Retablo ha una complessità di struttura (un incastro di vari piani narrativi e di vari registri linguistici) che è qui impossibile illustrare. Per cogliere il senso del testo basterà sapere che il protagonista narratore, un milanese dell'ultimo Settecento che ha familiarità con i circoli illuministici e passione per l'antichità classica, compie un viaggio in Sicilia e tiene un diario di viaggio destinato alla donna amata, dona Teresa Blasco (di padre spagnolo e di madre siciliana), la quale però - il narratore lo apprende durante il suo viaggio - sposerà Cesare Beccaria, l'autore del famoso Dei delitti e delle pene.
Come prima indicazione di lettura richiamiamo l'attenzione sul singolare impasto linguistico del testo: non si tratta di un`archeologica" mimesi dell'italiano settecentesco, ma di un linguaggio singolare, nel quale trovano posto il termine dialettale (siciliano e lombardo) e quello colto, amabilità colloquiale e toni meditativi.
Su Retablo, l'opera da cui è tratto il passo che abbiamo riportato, l'autore ha scritto, espressamente per Il sistema letterario, questa breve ma preziosa nota esplicativa.

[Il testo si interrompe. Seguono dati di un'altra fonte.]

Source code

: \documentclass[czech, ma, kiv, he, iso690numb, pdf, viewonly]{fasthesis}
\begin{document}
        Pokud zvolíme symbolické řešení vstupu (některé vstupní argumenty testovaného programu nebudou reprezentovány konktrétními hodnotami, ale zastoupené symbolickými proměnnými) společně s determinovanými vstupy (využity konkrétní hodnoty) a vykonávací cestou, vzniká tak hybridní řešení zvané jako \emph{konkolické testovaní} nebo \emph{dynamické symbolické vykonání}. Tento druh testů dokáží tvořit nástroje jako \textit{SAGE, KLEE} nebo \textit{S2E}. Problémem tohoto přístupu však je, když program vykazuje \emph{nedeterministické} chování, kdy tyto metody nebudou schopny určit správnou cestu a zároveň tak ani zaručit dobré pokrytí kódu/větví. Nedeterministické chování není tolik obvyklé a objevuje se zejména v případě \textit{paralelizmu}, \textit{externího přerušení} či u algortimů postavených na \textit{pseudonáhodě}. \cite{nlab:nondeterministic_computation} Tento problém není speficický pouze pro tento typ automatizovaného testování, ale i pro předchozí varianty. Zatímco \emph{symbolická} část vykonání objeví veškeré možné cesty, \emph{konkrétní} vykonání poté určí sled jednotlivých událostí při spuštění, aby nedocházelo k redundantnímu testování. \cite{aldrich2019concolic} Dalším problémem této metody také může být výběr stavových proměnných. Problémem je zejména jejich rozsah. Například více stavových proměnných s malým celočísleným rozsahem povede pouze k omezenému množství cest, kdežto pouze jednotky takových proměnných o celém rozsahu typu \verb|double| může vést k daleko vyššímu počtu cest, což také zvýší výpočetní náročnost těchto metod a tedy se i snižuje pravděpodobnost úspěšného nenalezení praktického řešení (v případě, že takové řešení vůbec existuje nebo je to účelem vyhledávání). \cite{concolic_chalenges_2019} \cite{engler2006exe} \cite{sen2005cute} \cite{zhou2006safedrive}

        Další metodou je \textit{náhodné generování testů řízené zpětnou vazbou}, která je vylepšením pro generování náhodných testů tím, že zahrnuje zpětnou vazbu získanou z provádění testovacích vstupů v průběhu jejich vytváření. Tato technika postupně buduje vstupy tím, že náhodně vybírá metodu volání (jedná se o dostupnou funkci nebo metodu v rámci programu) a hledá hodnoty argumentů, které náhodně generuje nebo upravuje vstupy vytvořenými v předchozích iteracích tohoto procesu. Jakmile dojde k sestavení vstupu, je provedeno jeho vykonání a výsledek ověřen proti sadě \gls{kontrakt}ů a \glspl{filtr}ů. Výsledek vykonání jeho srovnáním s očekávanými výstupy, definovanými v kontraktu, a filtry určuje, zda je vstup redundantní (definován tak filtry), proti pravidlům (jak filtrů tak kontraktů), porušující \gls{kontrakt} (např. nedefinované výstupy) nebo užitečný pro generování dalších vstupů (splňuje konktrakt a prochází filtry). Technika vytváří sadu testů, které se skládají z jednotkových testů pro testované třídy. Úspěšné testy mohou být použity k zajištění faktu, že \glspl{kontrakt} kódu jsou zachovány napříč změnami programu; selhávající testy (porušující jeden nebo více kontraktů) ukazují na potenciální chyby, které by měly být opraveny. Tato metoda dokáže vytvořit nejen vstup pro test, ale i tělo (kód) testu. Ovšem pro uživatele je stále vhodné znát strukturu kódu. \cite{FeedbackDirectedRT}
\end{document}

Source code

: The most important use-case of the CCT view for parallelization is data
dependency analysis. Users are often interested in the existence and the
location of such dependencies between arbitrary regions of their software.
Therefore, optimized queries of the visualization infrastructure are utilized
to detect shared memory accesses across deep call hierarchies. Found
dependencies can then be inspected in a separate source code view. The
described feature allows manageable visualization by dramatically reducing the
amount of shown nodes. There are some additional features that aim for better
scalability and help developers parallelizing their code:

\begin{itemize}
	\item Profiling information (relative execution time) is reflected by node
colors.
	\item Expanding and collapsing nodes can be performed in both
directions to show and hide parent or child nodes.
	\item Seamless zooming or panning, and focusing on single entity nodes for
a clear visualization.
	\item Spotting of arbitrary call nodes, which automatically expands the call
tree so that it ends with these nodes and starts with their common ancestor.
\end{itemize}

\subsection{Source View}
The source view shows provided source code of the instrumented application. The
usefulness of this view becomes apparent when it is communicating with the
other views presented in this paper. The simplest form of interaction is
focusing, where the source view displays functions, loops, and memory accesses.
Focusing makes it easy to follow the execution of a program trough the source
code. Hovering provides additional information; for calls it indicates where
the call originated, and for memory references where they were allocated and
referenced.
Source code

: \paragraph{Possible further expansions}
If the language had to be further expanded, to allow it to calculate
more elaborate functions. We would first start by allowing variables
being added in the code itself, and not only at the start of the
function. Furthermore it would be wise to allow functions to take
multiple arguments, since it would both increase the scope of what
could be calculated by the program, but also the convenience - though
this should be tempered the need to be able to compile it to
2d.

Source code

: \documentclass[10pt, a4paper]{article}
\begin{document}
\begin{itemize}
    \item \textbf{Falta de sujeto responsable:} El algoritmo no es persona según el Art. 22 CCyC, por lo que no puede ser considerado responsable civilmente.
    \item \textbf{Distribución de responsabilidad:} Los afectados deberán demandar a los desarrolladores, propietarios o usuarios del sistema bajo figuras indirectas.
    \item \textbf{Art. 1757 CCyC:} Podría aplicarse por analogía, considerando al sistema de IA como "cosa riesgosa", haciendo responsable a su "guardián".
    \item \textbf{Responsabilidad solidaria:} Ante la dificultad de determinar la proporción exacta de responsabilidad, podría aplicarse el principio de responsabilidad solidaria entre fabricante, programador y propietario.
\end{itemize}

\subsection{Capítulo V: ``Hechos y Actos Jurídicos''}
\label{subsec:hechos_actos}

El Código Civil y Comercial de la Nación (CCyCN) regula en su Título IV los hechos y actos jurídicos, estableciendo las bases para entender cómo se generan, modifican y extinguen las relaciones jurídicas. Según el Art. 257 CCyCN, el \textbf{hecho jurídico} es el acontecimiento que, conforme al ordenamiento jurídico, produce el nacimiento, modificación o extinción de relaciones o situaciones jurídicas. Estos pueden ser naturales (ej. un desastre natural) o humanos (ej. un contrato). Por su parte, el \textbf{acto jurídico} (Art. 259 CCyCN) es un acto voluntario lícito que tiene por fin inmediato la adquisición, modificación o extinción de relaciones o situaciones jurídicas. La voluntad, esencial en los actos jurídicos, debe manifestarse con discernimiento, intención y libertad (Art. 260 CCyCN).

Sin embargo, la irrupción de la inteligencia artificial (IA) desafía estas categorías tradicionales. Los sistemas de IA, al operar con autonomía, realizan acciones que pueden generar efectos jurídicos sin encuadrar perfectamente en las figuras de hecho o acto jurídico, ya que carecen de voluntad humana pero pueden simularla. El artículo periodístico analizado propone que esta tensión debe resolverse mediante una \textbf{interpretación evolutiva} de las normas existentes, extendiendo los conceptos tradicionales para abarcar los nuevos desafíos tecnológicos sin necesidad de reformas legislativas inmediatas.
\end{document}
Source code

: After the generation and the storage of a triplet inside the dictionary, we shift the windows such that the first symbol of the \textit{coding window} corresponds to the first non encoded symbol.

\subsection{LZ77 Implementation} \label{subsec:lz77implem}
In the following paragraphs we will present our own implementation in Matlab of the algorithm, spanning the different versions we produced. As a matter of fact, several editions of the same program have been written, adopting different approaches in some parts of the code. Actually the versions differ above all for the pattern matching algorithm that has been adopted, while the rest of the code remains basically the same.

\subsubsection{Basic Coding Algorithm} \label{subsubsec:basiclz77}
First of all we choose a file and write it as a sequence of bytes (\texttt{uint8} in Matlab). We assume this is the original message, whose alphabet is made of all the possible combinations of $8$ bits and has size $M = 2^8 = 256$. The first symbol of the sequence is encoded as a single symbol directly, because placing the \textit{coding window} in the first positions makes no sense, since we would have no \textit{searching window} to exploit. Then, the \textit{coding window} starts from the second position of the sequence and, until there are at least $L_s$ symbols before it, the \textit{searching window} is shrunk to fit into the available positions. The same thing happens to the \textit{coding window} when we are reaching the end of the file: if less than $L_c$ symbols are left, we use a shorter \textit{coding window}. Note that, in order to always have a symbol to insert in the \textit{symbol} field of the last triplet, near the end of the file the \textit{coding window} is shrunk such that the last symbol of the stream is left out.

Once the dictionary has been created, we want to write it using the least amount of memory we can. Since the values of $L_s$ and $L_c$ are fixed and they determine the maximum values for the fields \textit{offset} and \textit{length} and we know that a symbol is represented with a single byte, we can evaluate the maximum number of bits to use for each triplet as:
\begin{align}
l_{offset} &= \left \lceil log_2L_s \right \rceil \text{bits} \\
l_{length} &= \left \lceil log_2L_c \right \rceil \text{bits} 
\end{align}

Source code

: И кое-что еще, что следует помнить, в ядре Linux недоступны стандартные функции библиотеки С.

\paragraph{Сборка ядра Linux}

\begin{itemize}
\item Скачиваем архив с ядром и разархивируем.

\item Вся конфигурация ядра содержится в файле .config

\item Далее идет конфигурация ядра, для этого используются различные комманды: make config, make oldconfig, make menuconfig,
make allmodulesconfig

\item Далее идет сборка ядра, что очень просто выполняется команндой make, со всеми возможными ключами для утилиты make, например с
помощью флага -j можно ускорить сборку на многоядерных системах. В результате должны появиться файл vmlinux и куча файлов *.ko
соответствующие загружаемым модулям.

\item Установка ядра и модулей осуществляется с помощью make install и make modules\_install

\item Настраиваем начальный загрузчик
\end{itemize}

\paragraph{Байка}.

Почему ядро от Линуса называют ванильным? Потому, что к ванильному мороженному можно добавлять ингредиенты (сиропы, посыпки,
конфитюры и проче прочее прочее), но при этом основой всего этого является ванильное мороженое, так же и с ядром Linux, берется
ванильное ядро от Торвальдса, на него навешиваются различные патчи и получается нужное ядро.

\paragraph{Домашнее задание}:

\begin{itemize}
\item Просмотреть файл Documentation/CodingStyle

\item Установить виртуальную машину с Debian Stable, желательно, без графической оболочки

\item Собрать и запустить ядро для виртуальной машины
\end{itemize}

«Retablo», recita il dizionario, è «d'insieme di figure dipinte o scolpite, rappresentante in successione lo svolgimento d'un fatto, d'una storia». Appartiene quindi, la parola, alla sfera della pittura e in questa sfera la sentii suggestivamente riproposta da Roberto Longhi che, parlando di Antonello da Messina (il pittore che doveva ispirare con un suo ritratto un altro mio racconto: Il sorriso dell'ignoto marinaio), chiamava retablos le fiancate dipinte del carretto siciliano. Ma scoprivo la parola caricata d'altro senso ancora più suggestivo navigando per lo sconfinato mare, ricco d'avventure e di miracoli, del Don Chisciotte di Cervantes: qui le figure del retablo si sciolgono dalla loro fissità pittorica, abbandonano la sacralità della rappresentazione e si mettono a far teatrino profano, spettacolo popolare. Don Miguel, il grande ironico, centrava poi il tema del retablo in un intermezzo teatrale, El retablo de las meravillas: metafora dell'arte come illusione. Ma illusione necessaria per fugare il sentimento della fugacità della vita e del dolore. Siamo, come si vede, alla sorgente della favola, del racconto: siamo a Shaharazàd che nelle Mille e una notte racconta all'infinito per sfuggire alla morte.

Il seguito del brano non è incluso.